Secondly, it is one thing to allege wrongdoing by a party. But such allegations ought to be aired in a forum that is appropriate for their fair resolution. The appellant submitted that the imposition of an undertaking for damages would solve all the problems by providing a convenient mechanism by which he could explain what damages he had suffered and why the respondent was liable to compensate him. It would avoid multiplicity of proceedings. The containment of legal proceedings is highly desirable. But the matters which the appellant raises are complex and grave and we do not think they could fairly and expeditiously be resolved in proceedings of the kind reflected in his chamber summons.
Thirdly, the appellant submitted that the supervising solicitor was appointed pursuant to the order of McKechnie J. As a matter of law that is not correct. We have set out the terms of s 58B and s 58D(1) of the Act. While the order of McKechnie J satisfied a precondition for the appointment of the supervising solicitor that appointment was made by the Board of its own motion and not pursuant to his Honour's order. McKechnie J's order was in accordance with s 58B and it was limited to the appellant's trust and general bank accounts. The appointment, role and powers of the supervising solicitor went well beyond dealing with the bank accounts. The issues that the appellant now raises relate to alleged acts or omissions of the Board, the supervising solicitor and the other persons or entities we have mentioned. While there is the statutory nexus between the freezing order and the appointment of the supervising solicitor it is difficult to see how it could be said that the appellant's loss and damage (again assuming he could establish loss) was causally related to the former rather than the latter. It seems to us that the issues that are at the heart of the appellant's grievances could only be identified and fairly dealt with in separate and properly constituted proceedings. As we understand the matter, there are already on foot other proceedings between the appellant and those whom he alleges are responsible for the position in which he finds himself.

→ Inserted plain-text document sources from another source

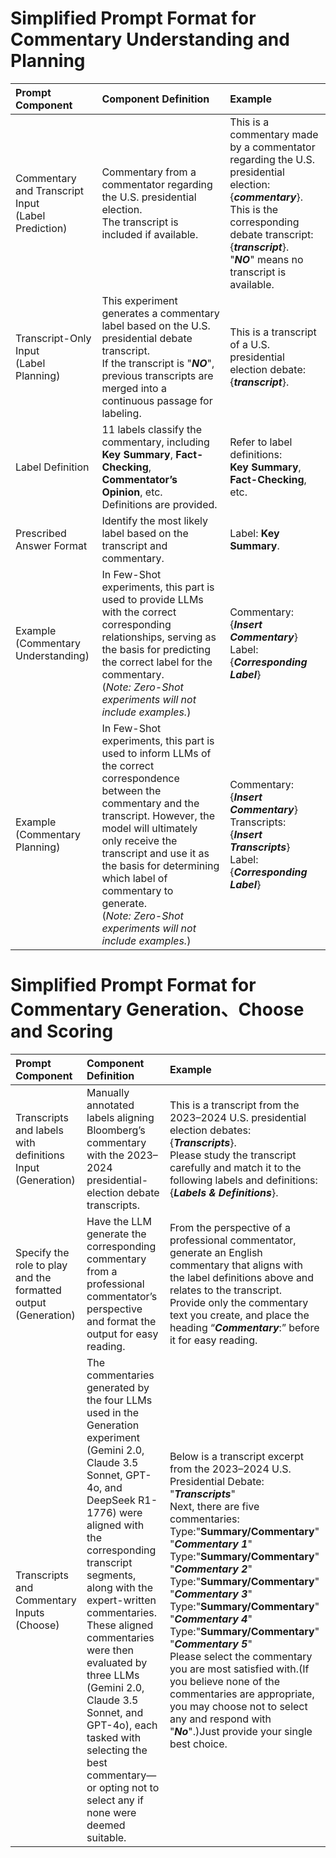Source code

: # Simplified Prompt Format for<br/> Commentary Understanding and Planning
| Prompt Component | Component Definition | Example |
|:--|:--|:--|
|Commentary and Transcript Input <br/>(Label Prediction)|Commentary from a commentator regarding the U.S. presidential election.<br/>The transcript is included if available.|This is a commentary made by a commentator regarding the U.S. presidential election: {***commentary***}.<br/> This is the corresponding debate transcript: {***transcript***}. <br/>"***NO***" means no transcript is available.|
|Transcript-Only Input<br/>(Label Planning)|This experiment generates a commentary label based on the U.S. presidential debate transcript. <br/>If the transcript is "***NO***", previous transcripts are merged into a continuous passage for labeling.|This is a transcript of a U.S. presidential election debate: {***transcript***}.<br/>
|Label Definition| 11 labels classify the commentary, including <br/>**Key Summary**, **Fact-Checking**, **Commentator’s Opinion**, etc.<br/> Definitions are provided.|Refer to label definitions: <br/>**Key Summary**, **Fact-Checking**, etc.|
|Prescribed Answer Format| Identify the most likely label based on the transcript and commentary.|Label: **Key Summary**.|
|Example<br/> (Commentary Understanding)|In Few-Shot experiments, this part is used to provide LLMs with the correct corresponding relationships, serving as the basis for predicting the correct label for the commentary. <br/>(*Note: Zero-Shot experiments will not include examples.*)|Commentary: {***Insert Commentary***}<br/>Label: {***Corresponding Label***}|
|Example<br/> (Commentary Planning)| In Few-Shot experiments, this part is used to inform LLMs of the correct correspondence between the commentary and the transcript. However, the model will ultimately only receive the transcript and use it as the basis for determining which label of commentary to generate.<br/>(*Note: Zero-Shot experiments will not include examples.*)|Commentary: {***Insert Commentary***}<br/>Transcripts: {***Insert Transcripts***}<br/>Label: {***Corresponding Label***}
# Simplified Prompt Format for<br/> Commentary Generation、Choose and Scoring
| Prompt Component  | Component Definition | Example |
|:--|:--|:--|
|Transcripts and labels with definitions Input<br/>(Generation)|Manually annotated labels aligning Bloomberg’s commentary with the 2023–2024 presidential-election debate transcripts.|This is a transcript from the 2023–2024 U.S. presidential election debates: <br/>{***Transcripts***}. <br/>Please study the transcript carefully and match it to the following labels and definitions: <br/>{***Labels & Definitions***}.|
|Specify the role to play and the formatted output<br/>(Generation)|Have the LLM generate the corresponding commentary from a professional commentator’s perspective and format the output for easy reading.|From the perspective of a professional commentator, generate an English commentary that aligns with the label definitions above and relates to the transcript. <br/>Provide only the commentary text you create, and place the heading “***Commentary***:” before it for easy reading.|
|Transcripts and Commentary Inputs<br/>(Choose)|The commentaries generated by the four LLMs used in the Generation experiment (Gemini 2.0, Claude 3.5 Sonnet, GPT-4o, and DeepSeek R1-1776) were aligned with the corresponding transcript segments, along with the expert-written commentaries. These aligned commentaries were then evaluated by three LLMs (Gemini 2.0, Claude 3.5 Sonnet, and GPT-4o), each tasked with selecting the best commentary—or opting not to select any if none were deemed suitable.|Below is a transcript excerpt from the 2023–2024 U.S. Presidential Debate: <br/>"***Transcripts***"<br/>Next, there are five commentaries:<br/>Type:"**Summary/Commentary**" "***Commentary 1***"<br/>Type:"**Summary/Commentary**" "***Commentary 2***"<br/>Type:"**Summary/Commentary**" "***Commentary 3***"<br/>Type:"**Summary/Commentary**" "***Commentary 4***"<br/>Type:"**Summary/Commentary**" "***Commentary 5***"<br/>Please select the commentary you are most satisfied with.(If you believe none of the commentaries are appropriate, you may choose not to select any and respond with "***No***".)Just provide your single best choice.|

Finally, the appellant argued that even if the 'liberty to apply' provision were not available to him the court had an inherent jurisdiction to control its own proceedings and to avoid (or remedy) abuses of process. We do not doubt the existence of an inherent jurisdiction relating to abuse of process. But once again, it is a jurisdiction that ought to be engaged only in properly constituted proceedings. The problems that we have discussed in the preceding paragraphs apply equally to the appellant's reliance on the inherent jurisdiction.

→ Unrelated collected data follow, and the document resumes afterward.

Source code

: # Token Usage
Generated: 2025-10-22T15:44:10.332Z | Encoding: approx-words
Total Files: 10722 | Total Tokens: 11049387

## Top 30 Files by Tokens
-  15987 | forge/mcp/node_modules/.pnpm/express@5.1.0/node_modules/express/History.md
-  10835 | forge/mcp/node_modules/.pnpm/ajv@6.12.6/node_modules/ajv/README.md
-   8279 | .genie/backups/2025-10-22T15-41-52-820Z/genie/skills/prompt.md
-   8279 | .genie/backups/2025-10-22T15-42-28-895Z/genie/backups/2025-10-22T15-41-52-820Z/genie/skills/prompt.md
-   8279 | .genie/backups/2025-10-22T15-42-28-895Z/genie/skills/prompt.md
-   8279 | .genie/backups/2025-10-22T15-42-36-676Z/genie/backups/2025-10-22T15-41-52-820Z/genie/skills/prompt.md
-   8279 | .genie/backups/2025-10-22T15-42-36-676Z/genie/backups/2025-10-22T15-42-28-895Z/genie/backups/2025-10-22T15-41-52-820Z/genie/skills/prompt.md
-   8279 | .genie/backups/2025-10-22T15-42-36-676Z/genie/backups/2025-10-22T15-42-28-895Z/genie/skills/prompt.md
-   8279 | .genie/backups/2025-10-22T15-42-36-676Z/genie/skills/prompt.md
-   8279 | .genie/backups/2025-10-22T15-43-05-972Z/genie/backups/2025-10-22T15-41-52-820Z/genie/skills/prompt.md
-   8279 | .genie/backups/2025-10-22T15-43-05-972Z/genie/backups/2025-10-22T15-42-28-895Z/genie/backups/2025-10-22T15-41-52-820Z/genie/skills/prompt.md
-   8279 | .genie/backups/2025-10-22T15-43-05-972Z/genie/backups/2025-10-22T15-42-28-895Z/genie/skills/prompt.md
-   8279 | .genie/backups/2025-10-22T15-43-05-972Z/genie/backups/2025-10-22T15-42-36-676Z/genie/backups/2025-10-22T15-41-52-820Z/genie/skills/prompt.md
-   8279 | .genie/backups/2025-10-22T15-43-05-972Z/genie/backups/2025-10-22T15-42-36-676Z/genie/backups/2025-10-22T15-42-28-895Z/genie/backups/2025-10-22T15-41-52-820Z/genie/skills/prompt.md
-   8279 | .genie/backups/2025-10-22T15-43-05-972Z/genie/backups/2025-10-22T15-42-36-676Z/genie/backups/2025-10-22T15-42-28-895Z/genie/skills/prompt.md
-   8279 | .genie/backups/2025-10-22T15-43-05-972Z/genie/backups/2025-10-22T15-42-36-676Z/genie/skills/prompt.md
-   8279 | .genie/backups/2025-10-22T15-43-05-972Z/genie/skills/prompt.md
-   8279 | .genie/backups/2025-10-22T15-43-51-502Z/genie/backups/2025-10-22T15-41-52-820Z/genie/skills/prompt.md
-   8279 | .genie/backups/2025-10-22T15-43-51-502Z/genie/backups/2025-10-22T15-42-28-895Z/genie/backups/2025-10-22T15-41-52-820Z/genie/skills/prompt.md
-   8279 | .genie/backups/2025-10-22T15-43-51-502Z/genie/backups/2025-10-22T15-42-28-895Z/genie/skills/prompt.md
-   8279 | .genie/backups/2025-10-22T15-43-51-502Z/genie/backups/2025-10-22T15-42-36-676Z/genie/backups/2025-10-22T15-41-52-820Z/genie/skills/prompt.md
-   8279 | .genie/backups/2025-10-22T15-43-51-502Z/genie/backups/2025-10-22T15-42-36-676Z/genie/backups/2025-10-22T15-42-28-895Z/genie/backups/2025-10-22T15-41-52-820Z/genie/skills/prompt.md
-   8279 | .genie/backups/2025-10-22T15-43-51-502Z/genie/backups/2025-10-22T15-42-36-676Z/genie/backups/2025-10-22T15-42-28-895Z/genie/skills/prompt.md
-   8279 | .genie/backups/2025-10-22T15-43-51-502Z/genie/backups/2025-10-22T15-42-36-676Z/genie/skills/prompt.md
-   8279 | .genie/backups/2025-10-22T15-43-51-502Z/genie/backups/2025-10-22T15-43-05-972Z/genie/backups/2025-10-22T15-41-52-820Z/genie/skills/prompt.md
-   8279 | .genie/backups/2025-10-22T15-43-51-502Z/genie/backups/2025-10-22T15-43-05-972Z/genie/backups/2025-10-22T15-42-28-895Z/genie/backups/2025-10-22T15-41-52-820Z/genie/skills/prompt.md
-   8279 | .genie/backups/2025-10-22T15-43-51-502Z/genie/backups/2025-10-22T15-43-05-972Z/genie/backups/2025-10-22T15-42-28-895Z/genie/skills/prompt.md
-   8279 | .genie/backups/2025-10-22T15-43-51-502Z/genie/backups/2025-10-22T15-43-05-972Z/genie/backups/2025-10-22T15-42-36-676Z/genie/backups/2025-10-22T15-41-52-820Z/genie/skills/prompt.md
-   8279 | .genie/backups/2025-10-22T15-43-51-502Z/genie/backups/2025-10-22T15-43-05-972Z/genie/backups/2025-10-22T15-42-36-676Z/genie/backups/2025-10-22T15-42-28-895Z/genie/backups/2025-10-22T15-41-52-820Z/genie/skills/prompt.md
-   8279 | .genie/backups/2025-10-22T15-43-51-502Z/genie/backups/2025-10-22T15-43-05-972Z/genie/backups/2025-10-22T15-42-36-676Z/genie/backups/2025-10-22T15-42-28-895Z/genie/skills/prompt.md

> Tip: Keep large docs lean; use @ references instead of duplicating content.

In our view there has been non-compliance with r 32 of the Supreme Court (Court of Appeal) Rules 2005. The non-compliance is material. In addition, it is not possible to identify proper grounds of appeal that would have a reasonable prospect of success in a substantive hearing of this appeal. The appellant could not obtain, in this appeal, the relief that he seeks. Courts are reluctant to bring litigation to a summary end and this is not a decision to which we have come lightly. But for all of these reasons, we believe the proper course is to dismiss this appeal.